[PROBLEM]: Return the listing in full and exactly, but without a single picture.

╭─ DATA EXTRACTS

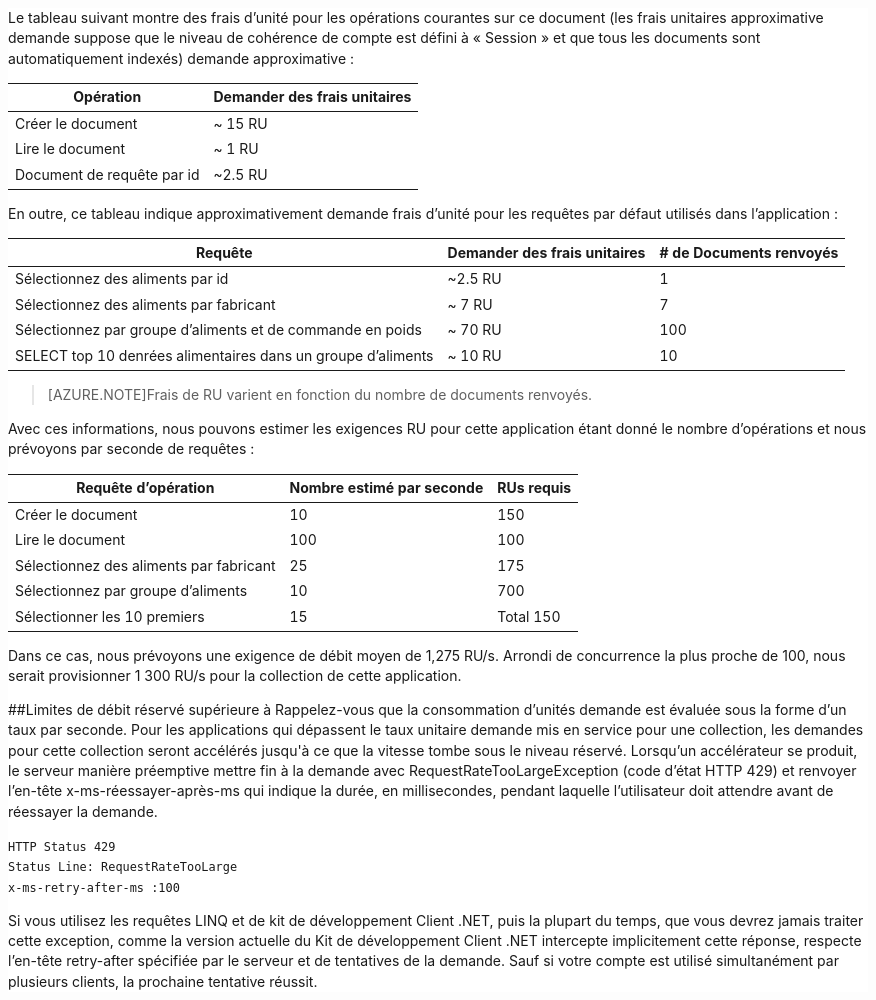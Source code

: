
Le tableau suivant montre des frais d’unité pour les opérations courantes sur ce document (les frais unitaires approximative demande suppose que le niveau de cohérence de compte est défini à « Session » et que tous les documents sont automatiquement indexés) demande approximative :

Opération|Demander des frais unitaires 
---|---
Créer le document|~ 15 RU 
Lire le document|~ 1 RU
Document de requête par id|~2.5 RU

En outre, ce tableau indique approximativement demande frais d’unité pour les requêtes par défaut utilisés dans l’application :

Requête|Demander des frais unitaires|# de Documents renvoyés
---|---|--- 
Sélectionnez des aliments par id|~2.5 RU|1 
Sélectionnez des aliments par fabricant|~ 7 RU|7
Sélectionnez par groupe d’aliments et de commande en poids|~ 70 RU|100
SELECT top 10 denrées alimentaires dans un groupe d’aliments|~ 10 RU|10

>[AZURE.NOTE]Frais de RU varient en fonction du nombre de documents renvoyés.

Avec ces informations, nous pouvons estimer les exigences RU pour cette application étant donné le nombre d’opérations et nous prévoyons par seconde de requêtes :

Requête d’opération|Nombre estimé par seconde|RUs requis 
---|---|--- 
Créer le document|10|150 
Lire le document|100|100 
Sélectionnez des aliments par fabricant|25|175 
Sélectionnez par groupe d’aliments|10|700 
Sélectionner les 10 premiers|15|Total 150|155|1275

Dans ce cas, nous prévoyons une exigence de débit moyen de 1,275 RU/s.  Arrondi de concurrence la plus proche de 100, nous serait provisionner 1 300 RU/s pour la collection de cette application.

##<a id="RequestRateTooLarge"></a>Limites de débit réservé supérieure à
Rappelez-vous que la consommation d’unités demande est évaluée sous la forme d’un taux par seconde. Pour les applications qui dépassent le taux unitaire demande mis en service pour une collection, les demandes pour cette collection seront accélérés jusqu'à ce que la vitesse tombe sous le niveau réservé. Lorsqu’un accélérateur se produit, le serveur manière préemptive mettre fin à la demande avec RequestRateTooLargeException (code d’état HTTP 429) et renvoyer l’en-tête x-ms-réessayer-après-ms qui indique la durée, en millisecondes, pendant laquelle l’utilisateur doit attendre avant de réessayer la demande.

    HTTP Status 429
    Status Line: RequestRateTooLarge
    x-ms-retry-after-ms :100

Si vous utilisez les requêtes LINQ et de kit de développement Client .NET, puis la plupart du temps, que vous devrez jamais traiter cette exception, comme la version actuelle du Kit de développement Client .NET intercepte implicitement cette réponse, respecte l’en-tête retry-after spécifiée par le serveur et de tentatives de la demande. Sauf si votre compte est utilisé simultanément par plusieurs clients, la prochaine tentative réussit.


[1]: ./media/documentdb-request-units/queryexplorer.png 
[2]: ./media/documentdb-request-units/RUEstimatorUpload.png
[3]: ./media/documentdb-request-units/RUEstimatorDocuments.png
[4]: ./media/documentdb-request-units/RUEstimatorResults.png
[5]: ./media/documentdb-request-units/RUCalculator2.png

╰─

[EXERCISE ANSWER]:
Source code

:
Le tableau suivant montre des frais d’unité pour les opérations courantes sur ce document (les frais unitaires approximative demande suppose que le niveau de cohérence de compte est défini à « Session » et que tous les documents sont automatiquement indexés) demande approximative :

Opération|Demander des frais unitaires 
---|---
Créer le document|~ 15 RU 
Lire le document|~ 1 RU
Document de requête par id|~2.5 RU

En outre, ce tableau indique approximativement demande frais d’unité pour les requêtes par défaut utilisés dans l’application :

Requête|Demander des frais unitaires|# de Documents renvoyés
---|---|--- 
Sélectionnez des aliments par id|~2.5 RU|1 
Sélectionnez des aliments par fabricant|~ 7 RU|7
Sélectionnez par groupe d’aliments et de commande en poids|~ 70 RU|100
SELECT top 10 denrées alimentaires dans un groupe d’aliments|~ 10 RU|10

>[AZURE.NOTE]Frais de RU varient en fonction du nombre de documents renvoyés.

Avec ces informations, nous pouvons estimer les exigences RU pour cette application étant donné le nombre d’opérations et nous prévoyons par seconde de requêtes :

Requête d’opération|Nombre estimé par seconde|RUs requis 
---|---|--- 
Créer le document|10|150 
Lire le document|100|100 
Sélectionnez des aliments par fabricant|25|175 
Sélectionnez par groupe d’aliments|10|700 
Sélectionner les 10 premiers|15|Total 150|155|1275

Dans ce cas, nous prévoyons une exigence de débit moyen de 1,275 RU/s.  Arrondi de concurrence la plus proche de 100, nous serait provisionner 1 300 RU/s pour la collection de cette application.

##<a id="RequestRateTooLarge"></a>Limites de débit réservé supérieure à
Rappelez-vous que la consommation d’unités demande est évaluée sous la forme d’un taux par seconde. Pour les applications qui dépassent le taux unitaire demande mis en service pour une collection, les demandes pour cette collection seront accélérés jusqu'à ce que la vitesse tombe sous le niveau réservé. Lorsqu’un accélérateur se produit, le serveur manière préemptive mettre fin à la demande avec RequestRateTooLargeException (code d’état HTTP 429) et renvoyer l’en-tête x-ms-réessayer-après-ms qui indique la durée, en millisecondes, pendant laquelle l’utilisateur doit attendre avant de réessayer la demande.

    HTTP Status 429
    Status Line: RequestRateTooLarge
    x-ms-retry-after-ms :100

Si vous utilisez les requêtes LINQ et de kit de développement Client .NET, puis la plupart du temps, que vous devrez jamais traiter cette exception, comme la version actuelle du Kit de développement Client .NET intercepte implicitement cette réponse, respecte l’en-tête retry-after spécifiée par le serveur et de tentatives de la demande. Sauf si votre compte est utilisé simultanément par plusieurs clients, la prochaine tentative réussit.


[1]: ./media/documentdb-request-units/queryexplorer.png 
[2]: ./media/documentdb-request-units/RUEstimatorUpload.png
[3]: ./media/documentdb-request-units/RUEstimatorDocuments.png
[4]: ./media/documentdb-request-units/RUEstimatorResults.png
[5]: ./media/documentdb-request-units/RUCalculator2.png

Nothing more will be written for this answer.